Letouze colleague in Data-Pop Alliance is Professor Alex (Sandy) Pentland, who helped create and direct MIT’s Media Lab and now directs MIT’s Human Dynamics Laboratory and co-leads the World Economic Forum Big Data and Personal Data initiatives. Pentland has written extensively on the social implications of Big Data, in his book Social Physics and in articles such as Saving Big Data from Itself. Pentland asks “who should we trust to manage our data to avoid autocratic control?”

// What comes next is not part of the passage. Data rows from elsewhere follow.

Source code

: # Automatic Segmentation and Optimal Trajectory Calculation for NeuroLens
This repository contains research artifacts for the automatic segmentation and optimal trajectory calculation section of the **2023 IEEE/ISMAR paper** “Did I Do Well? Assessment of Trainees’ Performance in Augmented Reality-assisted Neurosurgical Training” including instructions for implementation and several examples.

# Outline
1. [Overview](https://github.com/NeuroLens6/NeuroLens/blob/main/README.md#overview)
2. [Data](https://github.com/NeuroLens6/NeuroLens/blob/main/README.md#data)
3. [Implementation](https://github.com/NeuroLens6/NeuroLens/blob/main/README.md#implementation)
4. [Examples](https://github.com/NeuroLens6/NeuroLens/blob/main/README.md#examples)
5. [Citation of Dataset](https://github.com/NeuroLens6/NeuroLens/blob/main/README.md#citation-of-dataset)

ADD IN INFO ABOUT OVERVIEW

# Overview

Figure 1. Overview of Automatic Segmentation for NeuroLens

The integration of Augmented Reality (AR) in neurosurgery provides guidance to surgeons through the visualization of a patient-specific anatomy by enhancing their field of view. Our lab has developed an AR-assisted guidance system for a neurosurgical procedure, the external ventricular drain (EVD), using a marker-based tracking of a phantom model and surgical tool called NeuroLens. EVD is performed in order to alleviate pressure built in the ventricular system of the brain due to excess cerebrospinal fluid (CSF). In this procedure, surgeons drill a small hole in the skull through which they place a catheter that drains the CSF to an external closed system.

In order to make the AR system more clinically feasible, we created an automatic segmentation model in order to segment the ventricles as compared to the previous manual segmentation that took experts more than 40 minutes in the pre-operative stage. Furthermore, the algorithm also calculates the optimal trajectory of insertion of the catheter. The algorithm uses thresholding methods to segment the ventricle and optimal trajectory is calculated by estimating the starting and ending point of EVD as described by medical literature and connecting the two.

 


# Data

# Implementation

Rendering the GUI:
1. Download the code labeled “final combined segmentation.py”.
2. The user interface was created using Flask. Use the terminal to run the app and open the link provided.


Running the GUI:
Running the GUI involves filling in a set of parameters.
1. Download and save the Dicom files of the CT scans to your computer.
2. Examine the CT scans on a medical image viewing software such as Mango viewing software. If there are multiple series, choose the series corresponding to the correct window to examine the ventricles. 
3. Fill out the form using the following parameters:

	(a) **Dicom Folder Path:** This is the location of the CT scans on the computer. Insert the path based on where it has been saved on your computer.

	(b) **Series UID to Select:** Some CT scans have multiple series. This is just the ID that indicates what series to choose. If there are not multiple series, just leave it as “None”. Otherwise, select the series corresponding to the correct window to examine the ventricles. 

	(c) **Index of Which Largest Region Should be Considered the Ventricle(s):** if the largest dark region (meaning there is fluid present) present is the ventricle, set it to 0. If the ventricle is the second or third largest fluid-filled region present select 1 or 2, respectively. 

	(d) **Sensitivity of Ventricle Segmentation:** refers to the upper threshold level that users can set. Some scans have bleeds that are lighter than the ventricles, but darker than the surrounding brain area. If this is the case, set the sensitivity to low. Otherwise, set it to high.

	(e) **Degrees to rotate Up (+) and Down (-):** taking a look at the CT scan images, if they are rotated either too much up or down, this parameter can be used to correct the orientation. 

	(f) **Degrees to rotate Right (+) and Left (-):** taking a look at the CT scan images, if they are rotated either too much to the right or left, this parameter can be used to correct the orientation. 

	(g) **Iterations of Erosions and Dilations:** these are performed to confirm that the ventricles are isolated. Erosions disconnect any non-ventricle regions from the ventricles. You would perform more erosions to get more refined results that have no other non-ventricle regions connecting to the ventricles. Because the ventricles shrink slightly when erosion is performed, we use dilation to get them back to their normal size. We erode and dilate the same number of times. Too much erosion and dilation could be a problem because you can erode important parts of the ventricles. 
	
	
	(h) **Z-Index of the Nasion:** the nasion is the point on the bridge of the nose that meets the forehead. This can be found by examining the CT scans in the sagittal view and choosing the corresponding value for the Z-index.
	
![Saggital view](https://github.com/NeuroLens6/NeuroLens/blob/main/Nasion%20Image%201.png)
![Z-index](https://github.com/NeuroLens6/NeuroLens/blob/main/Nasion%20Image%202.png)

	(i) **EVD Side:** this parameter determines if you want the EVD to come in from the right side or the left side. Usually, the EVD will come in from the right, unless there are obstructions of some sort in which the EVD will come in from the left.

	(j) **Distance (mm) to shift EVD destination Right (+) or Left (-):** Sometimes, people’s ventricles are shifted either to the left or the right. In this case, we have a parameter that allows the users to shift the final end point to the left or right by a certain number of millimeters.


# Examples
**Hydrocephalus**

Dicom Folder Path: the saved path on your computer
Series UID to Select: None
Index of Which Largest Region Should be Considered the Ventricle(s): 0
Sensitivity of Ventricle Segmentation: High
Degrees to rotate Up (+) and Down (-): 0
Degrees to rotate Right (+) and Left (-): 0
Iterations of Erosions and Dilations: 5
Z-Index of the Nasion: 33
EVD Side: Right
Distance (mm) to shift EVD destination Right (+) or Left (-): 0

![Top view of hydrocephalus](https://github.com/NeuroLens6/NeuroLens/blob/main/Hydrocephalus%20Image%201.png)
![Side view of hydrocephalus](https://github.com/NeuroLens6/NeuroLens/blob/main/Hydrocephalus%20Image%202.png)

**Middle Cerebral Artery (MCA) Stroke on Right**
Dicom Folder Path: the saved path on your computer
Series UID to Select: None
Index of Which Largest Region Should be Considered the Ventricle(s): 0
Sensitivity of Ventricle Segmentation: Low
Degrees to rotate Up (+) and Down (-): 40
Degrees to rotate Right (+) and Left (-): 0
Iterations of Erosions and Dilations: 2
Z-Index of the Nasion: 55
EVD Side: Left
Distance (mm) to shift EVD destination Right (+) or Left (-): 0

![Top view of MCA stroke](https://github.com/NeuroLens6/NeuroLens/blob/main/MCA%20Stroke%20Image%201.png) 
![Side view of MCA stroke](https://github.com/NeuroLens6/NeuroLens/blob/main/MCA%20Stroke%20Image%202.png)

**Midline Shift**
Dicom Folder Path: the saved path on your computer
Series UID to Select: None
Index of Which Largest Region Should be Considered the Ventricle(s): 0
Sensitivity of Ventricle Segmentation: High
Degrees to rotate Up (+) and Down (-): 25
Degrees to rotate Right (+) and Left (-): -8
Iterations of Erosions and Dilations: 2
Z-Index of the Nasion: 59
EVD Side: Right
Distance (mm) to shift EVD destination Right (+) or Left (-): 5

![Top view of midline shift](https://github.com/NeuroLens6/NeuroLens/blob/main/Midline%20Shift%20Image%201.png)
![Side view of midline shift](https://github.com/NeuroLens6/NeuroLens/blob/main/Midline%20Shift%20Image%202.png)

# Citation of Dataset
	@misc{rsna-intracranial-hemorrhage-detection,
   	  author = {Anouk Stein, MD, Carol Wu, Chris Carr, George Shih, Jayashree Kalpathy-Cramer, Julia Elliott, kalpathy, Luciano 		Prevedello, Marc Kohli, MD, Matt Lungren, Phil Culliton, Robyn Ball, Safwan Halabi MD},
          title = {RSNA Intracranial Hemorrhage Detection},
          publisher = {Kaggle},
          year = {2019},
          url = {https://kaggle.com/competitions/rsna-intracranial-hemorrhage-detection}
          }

Cameron (Cam) Kerry, an attorney with the Boston law firm of Sidley Austin LLP, and former acting secretary and general counsel for the U.S. Department of Commerce, is now working as a visiting scholar at the MIT Media Lab on issues related to privacy and personal data ownership. He is also supporting Professor Sandy Pentland’s Big Data for Public Good research initiative. Upon joining the Media Lab, Professor Pentland commented, “Cam will be working closely with the Media Lab to better understand and create solutions around critical issues of Internet privacy and big data.” Kerry has served as the U.S.’s chief international negotiator for privacy and data regulation and is passionate in his commitment to the ethical uses of Big Data.[/entity]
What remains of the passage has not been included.